=== Section Start ===

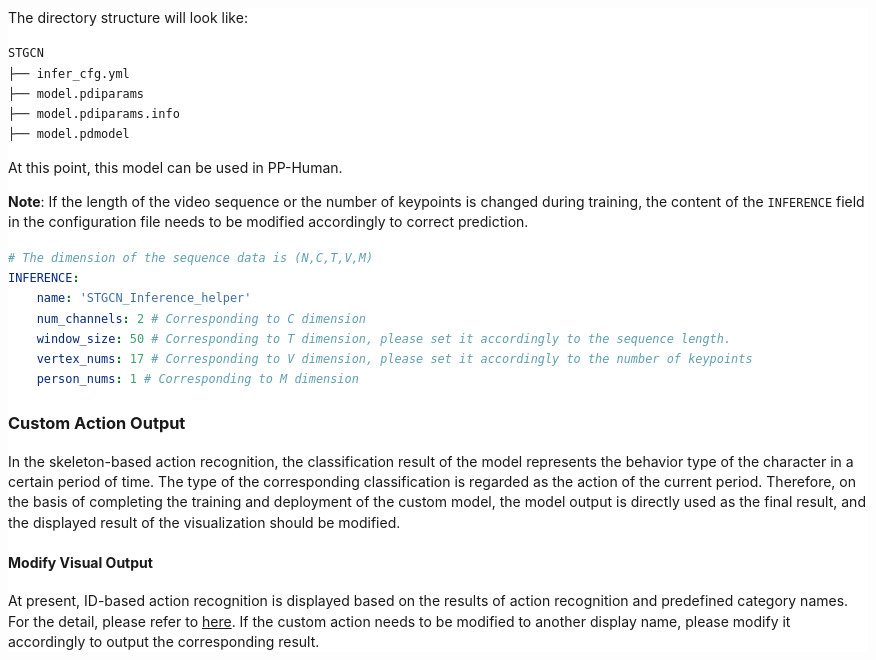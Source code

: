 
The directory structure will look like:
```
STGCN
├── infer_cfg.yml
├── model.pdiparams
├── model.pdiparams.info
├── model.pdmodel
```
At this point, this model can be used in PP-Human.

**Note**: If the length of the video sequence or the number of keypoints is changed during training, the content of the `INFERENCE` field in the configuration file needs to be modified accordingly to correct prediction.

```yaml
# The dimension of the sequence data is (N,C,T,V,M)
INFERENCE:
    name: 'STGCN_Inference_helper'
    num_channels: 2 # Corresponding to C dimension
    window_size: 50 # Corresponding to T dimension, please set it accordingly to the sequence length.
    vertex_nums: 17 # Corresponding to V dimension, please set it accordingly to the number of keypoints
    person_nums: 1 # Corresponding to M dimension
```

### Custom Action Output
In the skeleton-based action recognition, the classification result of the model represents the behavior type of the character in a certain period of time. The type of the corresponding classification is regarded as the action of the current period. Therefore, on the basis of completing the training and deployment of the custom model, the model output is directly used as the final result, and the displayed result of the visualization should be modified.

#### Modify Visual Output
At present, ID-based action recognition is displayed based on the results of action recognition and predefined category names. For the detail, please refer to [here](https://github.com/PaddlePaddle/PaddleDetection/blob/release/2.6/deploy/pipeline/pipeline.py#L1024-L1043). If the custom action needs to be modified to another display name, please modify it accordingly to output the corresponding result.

=== Section End ===
=== Section Start ===

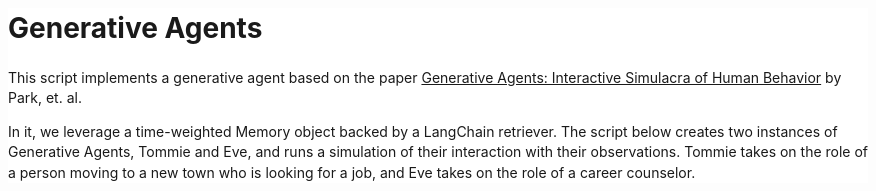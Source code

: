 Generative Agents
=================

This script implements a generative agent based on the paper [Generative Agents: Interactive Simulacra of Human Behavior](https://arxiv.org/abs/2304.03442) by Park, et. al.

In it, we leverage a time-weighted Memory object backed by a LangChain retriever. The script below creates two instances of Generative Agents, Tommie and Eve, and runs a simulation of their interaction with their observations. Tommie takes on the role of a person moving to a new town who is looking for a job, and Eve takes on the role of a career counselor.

=== Section End ===
=== Section Start ===

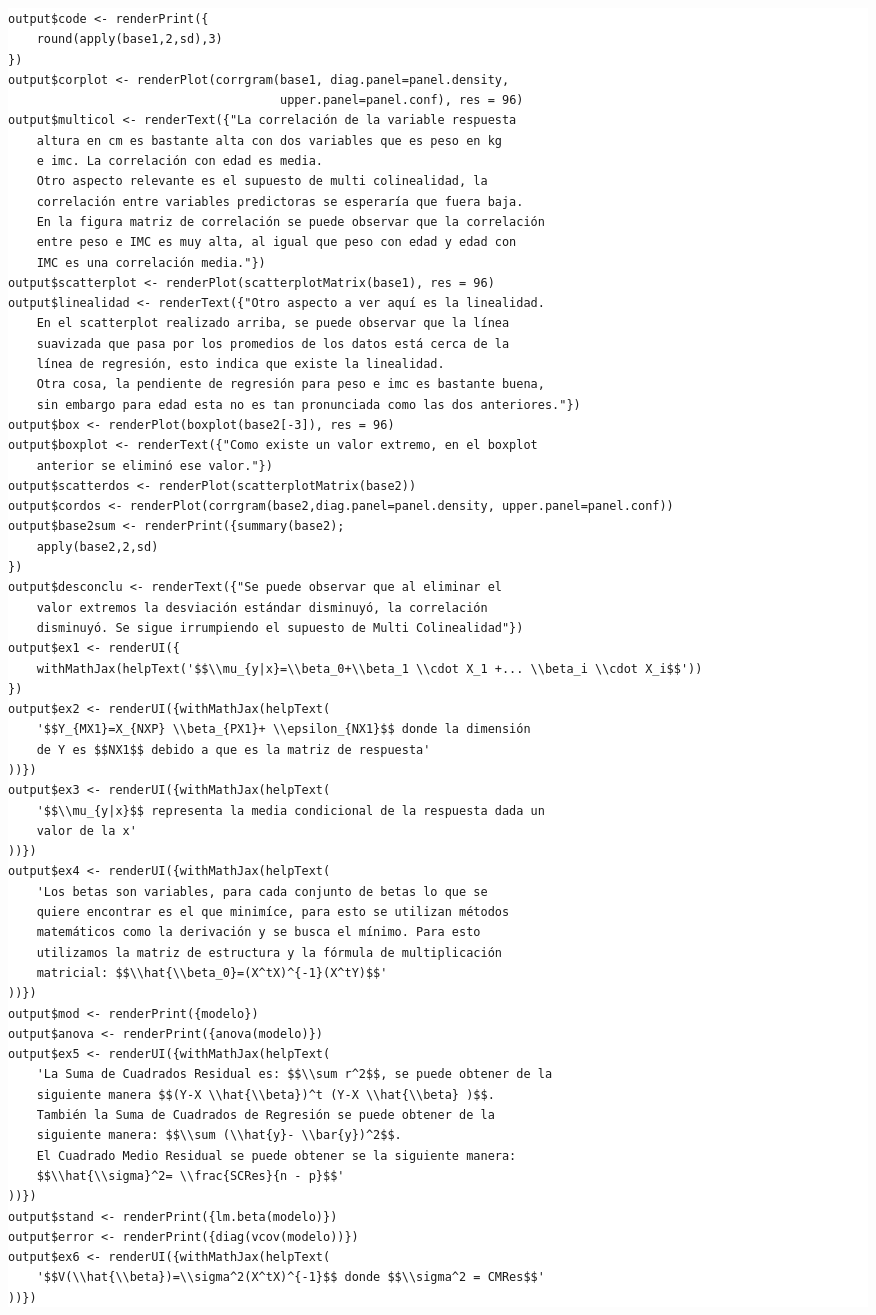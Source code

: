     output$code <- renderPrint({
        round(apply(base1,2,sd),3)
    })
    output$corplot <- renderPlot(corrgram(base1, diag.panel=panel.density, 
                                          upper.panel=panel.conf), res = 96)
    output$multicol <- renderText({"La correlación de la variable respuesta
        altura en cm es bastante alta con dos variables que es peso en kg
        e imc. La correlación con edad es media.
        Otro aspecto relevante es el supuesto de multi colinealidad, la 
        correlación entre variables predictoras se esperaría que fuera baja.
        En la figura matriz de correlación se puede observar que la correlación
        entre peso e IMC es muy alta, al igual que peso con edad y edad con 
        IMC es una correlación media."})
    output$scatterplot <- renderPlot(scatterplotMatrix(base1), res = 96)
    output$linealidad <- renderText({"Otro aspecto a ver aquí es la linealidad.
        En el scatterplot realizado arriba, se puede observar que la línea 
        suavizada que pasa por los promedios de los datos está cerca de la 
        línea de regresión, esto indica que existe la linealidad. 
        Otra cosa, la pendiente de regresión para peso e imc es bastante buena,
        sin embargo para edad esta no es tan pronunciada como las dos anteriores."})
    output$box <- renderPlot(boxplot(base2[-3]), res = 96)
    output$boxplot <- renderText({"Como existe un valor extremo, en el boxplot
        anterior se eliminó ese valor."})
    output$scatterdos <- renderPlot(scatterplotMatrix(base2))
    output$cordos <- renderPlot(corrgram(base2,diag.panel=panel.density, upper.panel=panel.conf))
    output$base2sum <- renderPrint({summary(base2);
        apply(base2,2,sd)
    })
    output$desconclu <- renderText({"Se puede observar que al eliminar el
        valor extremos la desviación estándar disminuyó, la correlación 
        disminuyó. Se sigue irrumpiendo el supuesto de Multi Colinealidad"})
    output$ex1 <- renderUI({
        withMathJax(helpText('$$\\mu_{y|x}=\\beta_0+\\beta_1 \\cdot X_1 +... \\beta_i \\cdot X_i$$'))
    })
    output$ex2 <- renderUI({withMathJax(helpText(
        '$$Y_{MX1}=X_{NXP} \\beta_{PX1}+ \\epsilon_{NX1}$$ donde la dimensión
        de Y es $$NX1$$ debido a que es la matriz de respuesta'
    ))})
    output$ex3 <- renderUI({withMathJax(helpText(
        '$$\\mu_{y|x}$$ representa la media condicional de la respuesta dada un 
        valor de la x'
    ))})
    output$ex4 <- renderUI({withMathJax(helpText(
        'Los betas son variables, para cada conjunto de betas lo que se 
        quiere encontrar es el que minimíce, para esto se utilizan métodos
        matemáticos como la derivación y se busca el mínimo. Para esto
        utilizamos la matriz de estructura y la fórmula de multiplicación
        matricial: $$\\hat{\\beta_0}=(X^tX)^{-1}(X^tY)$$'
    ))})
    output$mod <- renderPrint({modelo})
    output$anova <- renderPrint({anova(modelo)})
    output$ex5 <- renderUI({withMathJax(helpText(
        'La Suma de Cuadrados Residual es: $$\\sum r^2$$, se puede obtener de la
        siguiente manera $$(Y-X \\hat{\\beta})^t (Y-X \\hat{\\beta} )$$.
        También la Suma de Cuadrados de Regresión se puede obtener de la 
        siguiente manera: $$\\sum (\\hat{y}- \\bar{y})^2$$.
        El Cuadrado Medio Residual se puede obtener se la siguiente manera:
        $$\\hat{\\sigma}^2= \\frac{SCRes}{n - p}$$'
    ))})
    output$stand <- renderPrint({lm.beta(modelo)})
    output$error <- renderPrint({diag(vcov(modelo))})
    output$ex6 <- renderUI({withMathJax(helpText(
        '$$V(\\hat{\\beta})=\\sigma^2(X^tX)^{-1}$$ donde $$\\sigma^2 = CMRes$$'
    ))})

=== Section End ===

__PROBLEM__: Give only the lines from the one holding "output$scatterdos <- renderPlot(scatterplotMatrix(base2))" through the one holding "valor extremos la", each restated exactly as it appears above.

__TASK ANSWER__:
    output$scatterdos <- renderPlot(scatterplotMatrix(base2))
    output$cordos <- renderPlot(corrgram(base2,diag.panel=panel.density, upper.panel=panel.conf))
    output$base2sum <- renderPrint({summary(base2);
        apply(base2,2,sd)
    })
    output$desconclu <- renderText({"Se puede observar que al eliminar el
        valor extremos la desviación estándar disminuyó, la correlación 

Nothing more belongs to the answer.